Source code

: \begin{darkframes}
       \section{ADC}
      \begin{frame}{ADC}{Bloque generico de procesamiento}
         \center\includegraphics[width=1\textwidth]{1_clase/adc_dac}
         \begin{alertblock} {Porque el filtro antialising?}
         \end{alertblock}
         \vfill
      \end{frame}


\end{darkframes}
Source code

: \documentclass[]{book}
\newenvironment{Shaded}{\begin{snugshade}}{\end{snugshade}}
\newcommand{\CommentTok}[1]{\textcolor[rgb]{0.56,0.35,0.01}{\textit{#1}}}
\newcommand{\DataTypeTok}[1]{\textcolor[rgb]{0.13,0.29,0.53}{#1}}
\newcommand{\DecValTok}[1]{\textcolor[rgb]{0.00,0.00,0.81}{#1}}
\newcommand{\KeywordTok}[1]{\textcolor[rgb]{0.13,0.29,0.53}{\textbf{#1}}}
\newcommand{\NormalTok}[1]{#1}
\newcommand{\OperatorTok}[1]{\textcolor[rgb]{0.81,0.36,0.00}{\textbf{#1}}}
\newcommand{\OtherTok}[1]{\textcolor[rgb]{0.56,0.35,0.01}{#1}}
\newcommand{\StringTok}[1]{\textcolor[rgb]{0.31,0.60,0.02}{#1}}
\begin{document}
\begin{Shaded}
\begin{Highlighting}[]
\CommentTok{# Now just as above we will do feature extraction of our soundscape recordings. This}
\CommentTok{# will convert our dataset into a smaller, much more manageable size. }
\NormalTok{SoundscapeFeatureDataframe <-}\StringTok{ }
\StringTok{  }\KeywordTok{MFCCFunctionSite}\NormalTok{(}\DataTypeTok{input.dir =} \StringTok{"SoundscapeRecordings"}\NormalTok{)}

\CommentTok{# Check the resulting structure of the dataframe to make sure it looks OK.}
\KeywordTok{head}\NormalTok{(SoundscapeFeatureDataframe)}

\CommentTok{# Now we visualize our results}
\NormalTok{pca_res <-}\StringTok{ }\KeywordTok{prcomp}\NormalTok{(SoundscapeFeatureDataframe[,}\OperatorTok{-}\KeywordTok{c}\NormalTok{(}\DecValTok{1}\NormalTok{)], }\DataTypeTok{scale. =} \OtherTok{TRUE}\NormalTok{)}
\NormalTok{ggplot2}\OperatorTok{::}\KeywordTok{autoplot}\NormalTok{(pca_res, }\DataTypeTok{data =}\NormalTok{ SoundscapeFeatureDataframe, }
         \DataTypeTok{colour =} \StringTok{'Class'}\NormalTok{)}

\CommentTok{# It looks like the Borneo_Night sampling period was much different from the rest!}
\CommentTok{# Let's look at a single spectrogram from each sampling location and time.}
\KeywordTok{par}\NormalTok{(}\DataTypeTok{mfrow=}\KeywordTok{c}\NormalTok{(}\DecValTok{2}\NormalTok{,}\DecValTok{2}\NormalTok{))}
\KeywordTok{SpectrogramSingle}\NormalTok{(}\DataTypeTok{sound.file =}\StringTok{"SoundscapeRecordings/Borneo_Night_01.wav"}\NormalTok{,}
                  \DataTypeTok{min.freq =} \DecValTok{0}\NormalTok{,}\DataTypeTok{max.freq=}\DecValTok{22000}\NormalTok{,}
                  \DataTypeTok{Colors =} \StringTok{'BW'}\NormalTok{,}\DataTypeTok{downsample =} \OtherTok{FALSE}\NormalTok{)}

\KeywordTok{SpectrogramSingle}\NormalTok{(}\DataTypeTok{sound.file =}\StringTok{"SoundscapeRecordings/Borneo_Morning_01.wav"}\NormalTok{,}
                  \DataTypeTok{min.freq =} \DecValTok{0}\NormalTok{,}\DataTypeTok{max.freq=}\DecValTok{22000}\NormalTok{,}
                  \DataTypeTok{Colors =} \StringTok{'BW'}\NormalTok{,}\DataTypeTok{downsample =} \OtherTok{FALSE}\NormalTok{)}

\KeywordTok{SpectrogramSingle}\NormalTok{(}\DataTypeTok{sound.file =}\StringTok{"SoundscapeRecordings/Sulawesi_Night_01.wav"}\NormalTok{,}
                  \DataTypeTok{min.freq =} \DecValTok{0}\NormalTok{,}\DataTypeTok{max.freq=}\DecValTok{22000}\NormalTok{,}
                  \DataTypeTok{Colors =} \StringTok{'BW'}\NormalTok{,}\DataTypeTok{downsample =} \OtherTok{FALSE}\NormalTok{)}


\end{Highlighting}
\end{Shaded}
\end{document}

* * *

The word "newcommand" may appear in several lines of the data; copy every line where it does.

_Worked solution:_
\newcommand{\CommentTok}[1]{\textcolor[rgb]{0.56,0.35,0.01}{\textit{#1}}}
\newcommand{\DataTypeTok}[1]{\textcolor[rgb]{0.13,0.29,0.53}{#1}}
\newcommand{\DecValTok}[1]{\textcolor[rgb]{0.00,0.00,0.81}{#1}}
\newcommand{\KeywordTok}[1]{\textcolor[rgb]{0.13,0.29,0.53}{\textbf{#1}}}
\newcommand{\NormalTok}[1]{#1}
\newcommand{\OperatorTok}[1]{\textcolor[rgb]{0.81,0.36,0.00}{\textbf{#1}}}
\newcommand{\OtherTok}[1]{\textcolor[rgb]{0.56,0.35,0.01}{#1}}
\newcommand{\StringTok}[1]{\textcolor[rgb]{0.31,0.60,0.02}{#1}}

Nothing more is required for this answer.